Christmas Cove, wherein are moored the residents' yachts, fishing boats, &c, and which was also the well-known old landing-place, is very pretty; how often, whilst looking at it on a calm summer's evening, I have wished I could portray it on canvas. When the summer sun is sinking, brilliant, crimson hues, streaking the western sky, the last glare of the sun's rays shining on its glassy surface, the many little boats riding tranquilly on its breast, all this added to its natural charm, would I feel sure, be hard to surpass.
To the eastward of this are sandhills, completely shaded with salt-water bush and a species of large prickly shrub, which, in season, are one mass of sweet smelling, white blossom, resembling the elder flower in effect.
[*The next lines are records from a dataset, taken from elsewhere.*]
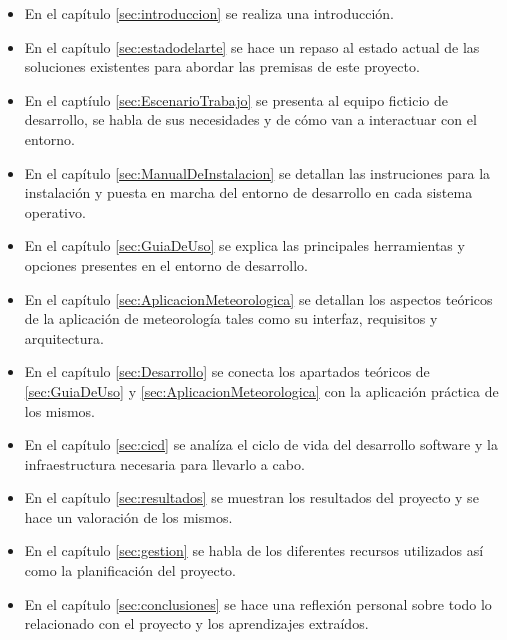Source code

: \begin{itemize}
\item En el capítulo \ref{sec:introduccion} se realiza una introducción.
\item En el capítulo \ref{sec:estadodelarte} se hace un repaso al estado actual de las
soluciones existentes para abordar las premisas de este proyecto.
\item En el captíulo \ref{sec:EscenarioTrabajo} se presenta al equipo ficticio de
desarrollo, se habla de sus necesidades y de cómo van a interactuar con el entorno.
\item En el capítulo \ref{sec:ManualDeInstalacion} se detallan las instruciones para la
instalación y puesta en marcha del entorno de desarrollo en cada sistema operativo.
\item En el capítulo \ref{sec:GuiaDeUso} se explica las principales herramientas y
opciones presentes en el entorno de desarrollo.
\item En el capítulo \ref{sec:AplicacionMeteorologica} se detallan los aspectos teóricos
de la aplicación de meteorología tales como su interfaz, requisitos y arquitectura.
\item En el capítulo \ref{sec:Desarrollo} se conecta los apartados teóricos de \ref{sec:GuiaDeUso}
y \ref{sec:AplicacionMeteorologica} con la aplicación práctica de los mismos.
\item En el capítulo \ref{sec:cicd} se analíza el ciclo de vida del desarrollo software
y la infraestructura necesaria para llevarlo a cabo.
\item En el capítulo \ref{sec:resultados} se muestran los resultados del proyecto y se
hace un valoración de los mismos.
\item En el capítulo \ref{sec:gestion} se habla de los diferentes recursos utilizados
así como la planificación del proyecto.
\item En el capítulo \ref{sec:conclusiones} se hace una reflexión personal sobre todo
lo relacionado con el proyecto y los aprendizajes extraídos.
\end{itemize}

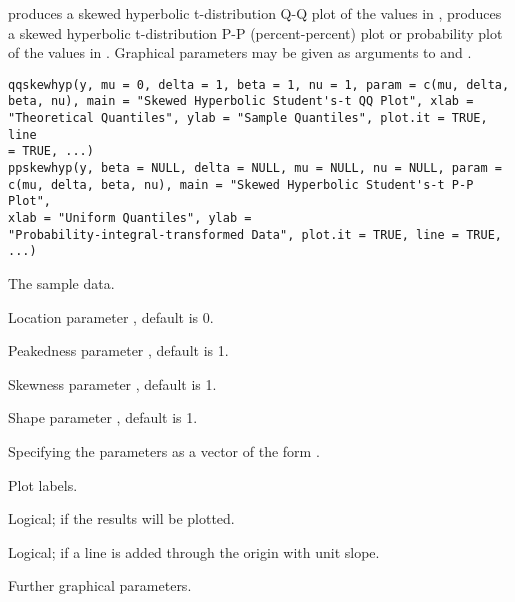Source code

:\begin{Description}\relax
{} produces a skewed hyperbolic t-distribution Q-Q plot
of the values in ,  produces a skewed
hyperbolic t-distribution P-P (percent-percent) plot or probability
plot of the values in .
Graphical parameters may be given as arguments to  and
.
\end{Description}
\begin{Usage}
\begin{verbatim}
qqskewhyp(y, mu = 0, delta = 1, beta = 1, nu = 1, param = c(mu, delta,
beta, nu), main = "Skewed Hyperbolic Student's-t QQ Plot", xlab =
"Theoretical Quantiles", ylab = "Sample Quantiles", plot.it = TRUE, line
= TRUE, ...)
ppskewhyp(y, beta = NULL, delta = NULL, mu = NULL, nu = NULL, param =
c(mu, delta, beta, nu), main = "Skewed Hyperbolic Student's-t P-P Plot",
xlab = "Uniform Quantiles", ylab =
"Probability-integral-transformed Data", plot.it = TRUE, line = TRUE, ...)

\end{verbatim}
\end{Usage}
\begin{Arguments}
\begin{ldescription}
\item[\code{y}] The sample data.
\item[\code{mu}] Location parameter , default is 0.
\item[\code{delta}] Peakedness parameter , default is 1.
\item[\code{beta}] Skewness parameter , default is 1.
\item[\code{nu}] Shape parameter , default is 1.
\item[\code{param}] Specifying the parameters as a vector of the form
.
\item[\code{main,xlab,ylab}] Plot labels.
\item[\code{plot.it}] Logical; if  the results will be plotted.
\item[\code{line}] Logical; if  a line is added through the
origin with unit slope.
\item[\code{...}] Further graphical parameters.
\end{ldescription}
\end{Arguments}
This we proudly call our 'Parklands,' whilst on the edge of these hills, on the north side, we have our North-terrace, although, as yet, it bears not the slightest resemblance to Adelaide's North-terrace. Yet we are living in hope!
To the westward project promontories of land, the first being Kangaroo Head, where Flinders first landed and wrought destruction among the poor 'kangaroo.' The exact site of this slaughtering, of such historic interest, is now owned by my father!
Further on we note Point Morrison, where Mr. Thomas carries on his farming operations with all the latest modern machinery. The steamers call occasionally at this spot for the convenience of Mr. Thomas and family.
In the distance, still further west, on a clear day, we can easily make out the township of Kingscote, whilst the furthest point distinguishable is Point Marsden.
Penneshaw is literally surrounded with hills, excepting, of coarse, the sea frontage. The land at their base which is of the very richest, being occupied by Messrs. Simpson and Johnstone.
Of buildings we possess none of beautiful modem architecture; they are, however, all substantial stone buildings, and have this alone to recommend them. St. Columba's Church is a nice little structure in its own retiring way and one of which we feel justly proud. The shops, how-ever, call for little admiration. These are most primitive in construction, but are none the worse for that, as far as meeting the demands of the public is concerned. To illustrate the confidence which our shopkeepers repose in their customers I will relate a little incident. A young gentle-man from Adelaide recently took up his abode here. He has been heard to remark that the K.I. shopkeepers are a complete puzzle to him. He went on to say, 'It seems as if people have only to make known their wants and they are unquestioningly supplied, the man in charge hardly waiting to receive payment, and exclaiming, 'To-morrow or next week will do, or any time,' and this to a stranger. It is the Islander's nature to trust, but I fancy if our friend remains here long enough, despite all absence of discipline, he will have his account politely handed to him in due course. Failing payment, of course the debtor is had up for 'summidgement,' as someone languishing after a big word once said.
During the spring Penneshaw is at its very best, with its green fields of paving corn, and a sprinkling of dandelions with their yellow blossoms adding much to the general effect.
Mondays, Wednesdays, Thursdays, and Saturdays are the important days of the week in consequence of the steamer trade. Then it is that the community come out in Sunday best to promenade 'the streets;' then it is that the 'Waybacks' don their 'magpie-colored' suits and revisit the town; then also it is that a degree of expectancy abounds in the air, when small knots of islanders can be seen stand-ing together, discussing 'technical points,' a favorite pastime with the more enlightened mas-culine portion of the community.